A problem that has become routine
According to research from the Zurich University of Applied Sciences, reported by CNN, around 900 commercial flights are now affected by GPS interference every single day. The disruptions are concentrated in active conflict zones, but their effects spread outward. Spoofed signals have caused cockpit screens to show aircraft in entirely the wrong location, triggered ground proximity warning systems to issue pull-up alerts on perfectly safe approaches and forced onboard clocks to decouple from reliable time sources.
“The aircraft thinks that it is absolutely someplace else,” said Captain Ron Hay, president of the International Federation of Air Line Pilots’ Associations, which represents over 160,000 pilots in more than 70 countries. His deeper concern is normalisation: that crews and organisations are becoming desensitised to what should be treated as an alarm.
That normalisation is visible in how airlines now talk about the issue. Aleksi Kuosmanen, Chief Flight Instructor and Captain at Finnair, describes GPS interference as a daily nuisance that crews factor into every planning cycle. There is disruption, he says, almost every time a flight departs from Helsinki. In April 2026, a Finnair ATR-72 carrying passengers to Kirkenes in northern Norway had to make two landing attempts after GPS spoofing disrupted the first approach. The second was successful. Not every crew in every situation is so well prepared.
Aerospace Global news stated that Finnair suspended its service to Tartu in Estonia for a month in 2024 while the airport upgraded its ground-based landing systems, the backup infrastructure pilots rely on when satellite signals cannot be trusted.
Why GNSS is straightforward to disrupt
The vulnerability is structural. GPS signals travel more than 20,000 kilometres from satellites in medium Earth orbit and arrive at ground level at a strength comparable to a couple of light bulbs. Jamming them requires nothing more sophisticated than a high-intensity radio transmitter broadcasting on the same frequency bands. Spoofing, transmitting false location data convincingly enough to fool a receiver, demands slightly more technical capability, but the underlying technology is widely accessible.
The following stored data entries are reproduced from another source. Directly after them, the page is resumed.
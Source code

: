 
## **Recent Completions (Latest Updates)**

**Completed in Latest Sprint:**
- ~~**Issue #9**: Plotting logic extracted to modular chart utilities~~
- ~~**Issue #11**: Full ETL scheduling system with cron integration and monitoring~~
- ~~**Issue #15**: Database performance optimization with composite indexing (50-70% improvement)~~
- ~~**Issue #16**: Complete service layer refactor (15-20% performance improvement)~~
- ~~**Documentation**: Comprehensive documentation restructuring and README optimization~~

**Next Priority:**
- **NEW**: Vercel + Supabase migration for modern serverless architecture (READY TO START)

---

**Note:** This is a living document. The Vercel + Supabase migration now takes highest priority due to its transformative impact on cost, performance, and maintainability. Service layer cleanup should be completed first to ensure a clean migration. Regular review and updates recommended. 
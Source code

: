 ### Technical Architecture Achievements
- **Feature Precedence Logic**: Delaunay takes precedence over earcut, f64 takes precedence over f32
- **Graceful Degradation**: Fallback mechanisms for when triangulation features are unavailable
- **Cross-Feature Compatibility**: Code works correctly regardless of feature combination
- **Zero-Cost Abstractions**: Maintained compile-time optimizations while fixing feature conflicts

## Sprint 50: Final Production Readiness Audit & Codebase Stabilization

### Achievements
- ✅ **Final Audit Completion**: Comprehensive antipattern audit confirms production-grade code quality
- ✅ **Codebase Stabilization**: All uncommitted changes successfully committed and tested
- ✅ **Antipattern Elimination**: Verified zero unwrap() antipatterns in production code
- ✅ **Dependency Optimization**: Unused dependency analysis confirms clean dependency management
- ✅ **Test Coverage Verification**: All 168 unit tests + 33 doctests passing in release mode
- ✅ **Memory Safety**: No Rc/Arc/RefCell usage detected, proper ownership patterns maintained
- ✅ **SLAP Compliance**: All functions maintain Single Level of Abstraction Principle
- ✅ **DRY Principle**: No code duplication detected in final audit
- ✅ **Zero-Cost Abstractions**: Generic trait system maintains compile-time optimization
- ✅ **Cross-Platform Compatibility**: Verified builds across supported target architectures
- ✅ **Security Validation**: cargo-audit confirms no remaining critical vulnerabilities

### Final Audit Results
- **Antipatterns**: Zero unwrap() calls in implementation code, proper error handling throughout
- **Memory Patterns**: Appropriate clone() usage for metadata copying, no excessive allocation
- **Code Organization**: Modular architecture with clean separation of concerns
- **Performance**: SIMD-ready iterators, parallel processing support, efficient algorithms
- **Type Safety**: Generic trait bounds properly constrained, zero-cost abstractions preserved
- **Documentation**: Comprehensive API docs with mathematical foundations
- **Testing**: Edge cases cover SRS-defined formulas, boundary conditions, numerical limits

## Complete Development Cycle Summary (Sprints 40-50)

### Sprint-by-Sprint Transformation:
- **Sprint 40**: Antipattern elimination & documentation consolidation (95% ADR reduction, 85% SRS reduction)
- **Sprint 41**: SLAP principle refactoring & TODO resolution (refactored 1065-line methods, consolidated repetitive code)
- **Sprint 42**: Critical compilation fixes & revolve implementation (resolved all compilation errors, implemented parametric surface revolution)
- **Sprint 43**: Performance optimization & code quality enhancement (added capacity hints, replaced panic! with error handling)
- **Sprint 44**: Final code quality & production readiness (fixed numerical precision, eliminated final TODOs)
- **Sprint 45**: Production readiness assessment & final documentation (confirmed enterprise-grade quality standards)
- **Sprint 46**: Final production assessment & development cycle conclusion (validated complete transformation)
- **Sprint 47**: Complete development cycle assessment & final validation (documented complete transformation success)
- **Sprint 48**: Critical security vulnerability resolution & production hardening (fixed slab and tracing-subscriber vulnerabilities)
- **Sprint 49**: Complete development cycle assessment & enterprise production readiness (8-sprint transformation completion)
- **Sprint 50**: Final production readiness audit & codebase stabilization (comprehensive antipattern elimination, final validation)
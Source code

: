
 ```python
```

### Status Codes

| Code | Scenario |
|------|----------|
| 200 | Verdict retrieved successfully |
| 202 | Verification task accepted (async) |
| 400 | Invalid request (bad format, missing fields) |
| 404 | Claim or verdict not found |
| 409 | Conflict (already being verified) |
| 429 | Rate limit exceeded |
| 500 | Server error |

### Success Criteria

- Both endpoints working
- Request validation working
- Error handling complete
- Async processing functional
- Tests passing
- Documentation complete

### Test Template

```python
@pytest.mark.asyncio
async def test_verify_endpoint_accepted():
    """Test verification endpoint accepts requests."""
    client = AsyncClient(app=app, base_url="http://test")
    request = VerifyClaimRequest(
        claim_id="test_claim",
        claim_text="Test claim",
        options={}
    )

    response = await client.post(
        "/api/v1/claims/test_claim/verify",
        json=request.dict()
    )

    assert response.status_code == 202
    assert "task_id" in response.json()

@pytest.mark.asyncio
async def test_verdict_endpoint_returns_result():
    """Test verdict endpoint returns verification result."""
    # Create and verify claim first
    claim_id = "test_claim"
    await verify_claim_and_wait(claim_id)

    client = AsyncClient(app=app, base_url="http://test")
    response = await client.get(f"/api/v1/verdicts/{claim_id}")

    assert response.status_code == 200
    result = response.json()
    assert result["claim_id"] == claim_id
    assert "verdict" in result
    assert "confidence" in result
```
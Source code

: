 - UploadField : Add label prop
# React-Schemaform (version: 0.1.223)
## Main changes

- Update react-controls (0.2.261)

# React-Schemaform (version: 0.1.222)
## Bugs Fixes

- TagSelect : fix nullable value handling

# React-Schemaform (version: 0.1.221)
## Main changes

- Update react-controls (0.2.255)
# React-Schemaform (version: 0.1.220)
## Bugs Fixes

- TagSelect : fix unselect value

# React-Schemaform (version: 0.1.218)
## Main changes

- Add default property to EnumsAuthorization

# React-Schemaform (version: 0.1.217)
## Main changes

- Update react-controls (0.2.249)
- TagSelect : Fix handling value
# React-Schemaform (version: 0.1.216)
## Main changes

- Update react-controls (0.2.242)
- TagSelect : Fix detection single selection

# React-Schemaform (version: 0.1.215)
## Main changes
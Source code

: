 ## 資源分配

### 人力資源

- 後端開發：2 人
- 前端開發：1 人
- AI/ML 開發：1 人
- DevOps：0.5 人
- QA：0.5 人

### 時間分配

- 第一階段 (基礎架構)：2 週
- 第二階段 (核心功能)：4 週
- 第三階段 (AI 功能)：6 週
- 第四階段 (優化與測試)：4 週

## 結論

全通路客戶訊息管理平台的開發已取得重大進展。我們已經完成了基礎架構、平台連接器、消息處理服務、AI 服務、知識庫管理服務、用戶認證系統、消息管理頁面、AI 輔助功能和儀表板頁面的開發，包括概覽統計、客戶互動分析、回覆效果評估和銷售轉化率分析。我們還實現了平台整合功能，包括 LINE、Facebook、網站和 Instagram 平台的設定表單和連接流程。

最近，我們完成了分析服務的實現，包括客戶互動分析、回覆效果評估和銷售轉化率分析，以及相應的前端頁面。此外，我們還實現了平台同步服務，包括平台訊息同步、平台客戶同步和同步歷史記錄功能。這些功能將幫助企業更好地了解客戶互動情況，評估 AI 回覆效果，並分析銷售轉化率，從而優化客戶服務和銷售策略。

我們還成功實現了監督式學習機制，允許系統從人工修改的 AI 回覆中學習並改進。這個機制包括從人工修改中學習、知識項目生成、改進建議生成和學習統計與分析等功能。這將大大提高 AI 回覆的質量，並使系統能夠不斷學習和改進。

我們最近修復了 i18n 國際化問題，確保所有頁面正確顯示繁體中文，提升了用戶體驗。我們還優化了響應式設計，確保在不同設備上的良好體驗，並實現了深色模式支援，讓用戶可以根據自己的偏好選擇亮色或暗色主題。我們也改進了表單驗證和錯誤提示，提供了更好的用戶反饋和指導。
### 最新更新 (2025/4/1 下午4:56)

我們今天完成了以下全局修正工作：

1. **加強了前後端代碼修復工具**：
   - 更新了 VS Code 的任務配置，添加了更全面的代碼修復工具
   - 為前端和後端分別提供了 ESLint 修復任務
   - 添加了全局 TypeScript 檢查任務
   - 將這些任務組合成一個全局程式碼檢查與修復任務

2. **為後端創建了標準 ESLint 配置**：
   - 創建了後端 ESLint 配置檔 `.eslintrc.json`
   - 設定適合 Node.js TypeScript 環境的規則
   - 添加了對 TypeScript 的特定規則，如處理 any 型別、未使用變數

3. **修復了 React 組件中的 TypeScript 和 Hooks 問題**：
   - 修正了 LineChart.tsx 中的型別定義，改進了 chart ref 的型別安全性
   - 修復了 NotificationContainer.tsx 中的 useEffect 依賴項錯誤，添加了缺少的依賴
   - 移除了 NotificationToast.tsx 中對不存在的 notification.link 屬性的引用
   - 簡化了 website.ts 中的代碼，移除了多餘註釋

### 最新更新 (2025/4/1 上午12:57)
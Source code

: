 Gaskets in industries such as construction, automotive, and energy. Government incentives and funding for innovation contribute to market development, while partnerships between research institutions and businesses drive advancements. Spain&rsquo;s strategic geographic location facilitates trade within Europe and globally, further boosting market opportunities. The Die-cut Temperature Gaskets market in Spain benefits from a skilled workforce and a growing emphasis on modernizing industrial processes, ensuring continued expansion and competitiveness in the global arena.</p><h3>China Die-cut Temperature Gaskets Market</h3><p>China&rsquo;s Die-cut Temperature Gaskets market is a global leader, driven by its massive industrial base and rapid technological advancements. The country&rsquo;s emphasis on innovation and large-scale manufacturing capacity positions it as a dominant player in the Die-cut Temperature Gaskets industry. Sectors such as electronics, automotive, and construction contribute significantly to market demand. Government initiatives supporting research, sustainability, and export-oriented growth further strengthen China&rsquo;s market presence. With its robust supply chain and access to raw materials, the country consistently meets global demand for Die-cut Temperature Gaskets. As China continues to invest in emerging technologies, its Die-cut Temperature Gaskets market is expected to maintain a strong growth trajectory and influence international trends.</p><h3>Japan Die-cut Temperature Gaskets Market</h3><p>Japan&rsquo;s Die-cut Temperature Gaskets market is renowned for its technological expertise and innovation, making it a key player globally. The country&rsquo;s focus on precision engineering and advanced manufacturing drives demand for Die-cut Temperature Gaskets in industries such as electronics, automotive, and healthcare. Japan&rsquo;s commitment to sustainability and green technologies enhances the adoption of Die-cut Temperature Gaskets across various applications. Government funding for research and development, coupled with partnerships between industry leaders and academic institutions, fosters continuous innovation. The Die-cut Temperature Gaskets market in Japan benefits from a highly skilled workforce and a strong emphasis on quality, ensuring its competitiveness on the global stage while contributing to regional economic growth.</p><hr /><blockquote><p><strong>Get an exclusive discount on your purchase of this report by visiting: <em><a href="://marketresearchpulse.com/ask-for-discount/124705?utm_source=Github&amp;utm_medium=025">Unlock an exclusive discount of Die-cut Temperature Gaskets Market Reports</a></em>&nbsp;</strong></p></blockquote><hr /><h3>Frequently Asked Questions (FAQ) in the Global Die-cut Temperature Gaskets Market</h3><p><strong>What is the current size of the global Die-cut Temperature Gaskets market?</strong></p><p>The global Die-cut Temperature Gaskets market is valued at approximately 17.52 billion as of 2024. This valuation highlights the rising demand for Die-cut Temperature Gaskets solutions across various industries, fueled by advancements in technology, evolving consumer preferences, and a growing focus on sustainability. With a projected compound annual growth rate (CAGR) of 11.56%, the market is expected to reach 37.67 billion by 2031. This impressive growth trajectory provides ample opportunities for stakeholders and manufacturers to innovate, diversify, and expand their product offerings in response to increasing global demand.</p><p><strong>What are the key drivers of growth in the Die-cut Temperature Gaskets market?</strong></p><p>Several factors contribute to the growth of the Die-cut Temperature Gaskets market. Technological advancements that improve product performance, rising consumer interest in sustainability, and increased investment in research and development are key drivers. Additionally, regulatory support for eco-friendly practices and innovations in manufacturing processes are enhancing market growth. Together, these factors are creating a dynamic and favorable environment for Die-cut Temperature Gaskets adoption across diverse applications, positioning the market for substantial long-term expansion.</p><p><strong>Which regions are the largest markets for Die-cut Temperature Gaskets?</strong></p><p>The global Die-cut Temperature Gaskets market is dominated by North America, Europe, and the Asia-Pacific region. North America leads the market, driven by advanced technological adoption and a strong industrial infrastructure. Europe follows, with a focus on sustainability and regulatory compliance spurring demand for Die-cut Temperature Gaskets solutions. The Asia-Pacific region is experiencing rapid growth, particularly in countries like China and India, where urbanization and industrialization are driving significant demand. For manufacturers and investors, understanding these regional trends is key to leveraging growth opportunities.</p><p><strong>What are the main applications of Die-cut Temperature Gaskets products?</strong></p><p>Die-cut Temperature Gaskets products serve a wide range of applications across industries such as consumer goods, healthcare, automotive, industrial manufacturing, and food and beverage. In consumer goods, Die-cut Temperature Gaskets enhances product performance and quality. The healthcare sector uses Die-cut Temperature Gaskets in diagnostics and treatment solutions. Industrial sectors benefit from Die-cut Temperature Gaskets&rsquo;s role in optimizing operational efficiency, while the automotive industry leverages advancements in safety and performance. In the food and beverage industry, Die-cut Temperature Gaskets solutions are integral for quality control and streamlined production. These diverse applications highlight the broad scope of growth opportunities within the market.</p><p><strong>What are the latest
The intended targets are drones and missiles. Commercial aircraft and shipping vessels are collateral damage. When a spoofed signal enters an aircraft’s GPS receiver, it does not remain isolated. It flows downstream into clocks, weather radar, ground proximity warning systems, and passenger Wi-Fi. Pilots have described having to manually decouple aircraft clocks from GPS to prevent corrupted timing data spreading through other onboard systems, working around their own equipment rather than through it.
The maritime situation
At sea, the same problem plays out at greater scale. More than 1,100 vessels experienced GPS and Automatic Identification System (AIS) interference across the Middle East Gulf within a single 24-hour period earlier this year. Ships were falsely shown to be anchored at airports, positioned over a nuclear power plant, and docked at ports inside Iran. In congested waters where precise course-setting is essential for collision avoidance, the consequences are not merely operational inconveniences. They are safety events.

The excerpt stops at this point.